As to all of the items and transactions for which complainant in this suit seeks a division of profits, on the basis of a partnership, the record is conclusive that complainant was not acting as a principal in his own behalf, but it does show that he acted as an agent and subordinate to defendant. As to the “Hill” tract, complainant testified to a conversation with the defendant, as follows:
“We were talking and he says, ‘Joe you know it is going to be quite a jot of expense to handle this Texas land and as I am owner and manager for owners I will have to do a lot of going around to close up these deals.’ * * * ‘It is going to be expensive, do you realize that’ and I said, ‘I will make you a proposition on that $10 an acre if you will pay all the expense I will take $2.50 and give you $7.50’ and he said ‘I will think it over until morning. ’ ’ ’
This statement evidences very strongly an employment and not a partnership.

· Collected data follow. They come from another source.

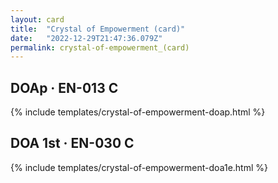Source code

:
 ```yaml
---
layout: card
title:  "Crystal of Empowerment (card)"
date:   "2022-12-29T21:47:36.079Z"
permalink: crystal-of-empowerment_(card)
---
```


## DOAp &middot; EN-013 C

{% include templates/crystal-of-empowerment-doap.html %}


## DOA 1st &middot; EN-030 C

{% include templates/crystal-of-empowerment-doa1e.html %}
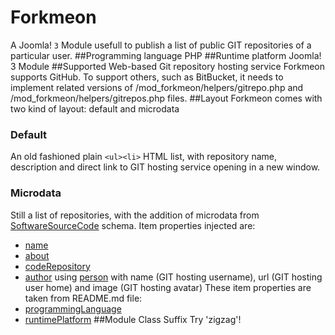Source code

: Forkmeon
=========
A Joomla! ```3``` Module usefull to publish a list of public GIT repositories of a particular user.
##Programming language
PHP
##Runtime platform
Joomla! 3 Module
##Supported Web-based Git repository hosting service
Forkmeon supports GitHub.
To support others, such as BitBucket, it needs to implement related versions of /mod_forkmeon/helpers/gitrepo.php and /mod_forkmeon/helpers/gitrepos.php files.
##Layout
Forkmeon comes with two kind of layout: default and microdata
### Default
An old fashioned plain ```<ul><li>``` HTML list, with repository name, description and direct link to GIT hosting service opening in a new window.
### Microdata
Still a list of repositories, with the addition of microdata from [SoftwareSourceCode](http://schema.org/SoftwareSourceCode "SoftwareSourceCode") schema.
Item properties injected are:
* [name](http://schema.org/name "Name")
* [about](http://schema.org/about "Name")
* [codeRepository](http://schema.org/codeRepository "codeRepository")
* [author](http://schema.org/author "author") using [person](http://schema.org/Person "person") with name (GIT hosting username), url (GIT hosting user home) and image (GIT hosting avatar)
These item properties are taken from README.md file:
* [programmingLanguage](http://schema.org/programmingLanguage "programmingLanguage")
* [runtimePlatform](http://schema.org/runtimePlatform "runtimePlatform")
##Module Class Suffix
Try 'zigzag'!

If they were operating under a partnership agreement, all expenses would have come out of the gross profits or commissions. It is further shown in complainant’s testimony that he accepted a twenty-five dollar fee for procuring defendant a two thousand dollar loan, at a time when, as complainant now claims, defendant had ample partnership funds in his hands. In no instance in this voluminous record do we find any testimony tending to show that complainant, as to the items claimed, acted upon his own initiative or independently of defendant’s orders and directions; but the record is replete that the contracts and deals upon which complainant worked and out of which he seeks profits or commissions, were the personal contracts and transactions of the defendant, none of which were assigned to complainant with the knowledge or consent of the owners, and that the complainant was not a co-owner of any of said contracts or a principal in said business. Should the defendant die and complainant seek to wind up the pretended partnership with any of the land owners, the Lee Land Company or others with whom defendant had dealings, each and all could safely answer that they had had no dealings with him, and that the complainant had no interest in their affairs. It is the conclusion of this court that complainant, under the proofs, took no part in a partnership as a principal, and that a partnership is not established.
Other errors are assigned and argued, and complainant has assigned cross errors, but it would extend this opinion to too great length to undertake to set out and discuss any of them. A determination upon any of them is not necessary to a decision of the case.
For the reasons stated, the decree of the circuit court of McLean county will be reversed and the cause remanded to that court with directions to dismiss the hill for want of equity.
Reversed and remanded with directions.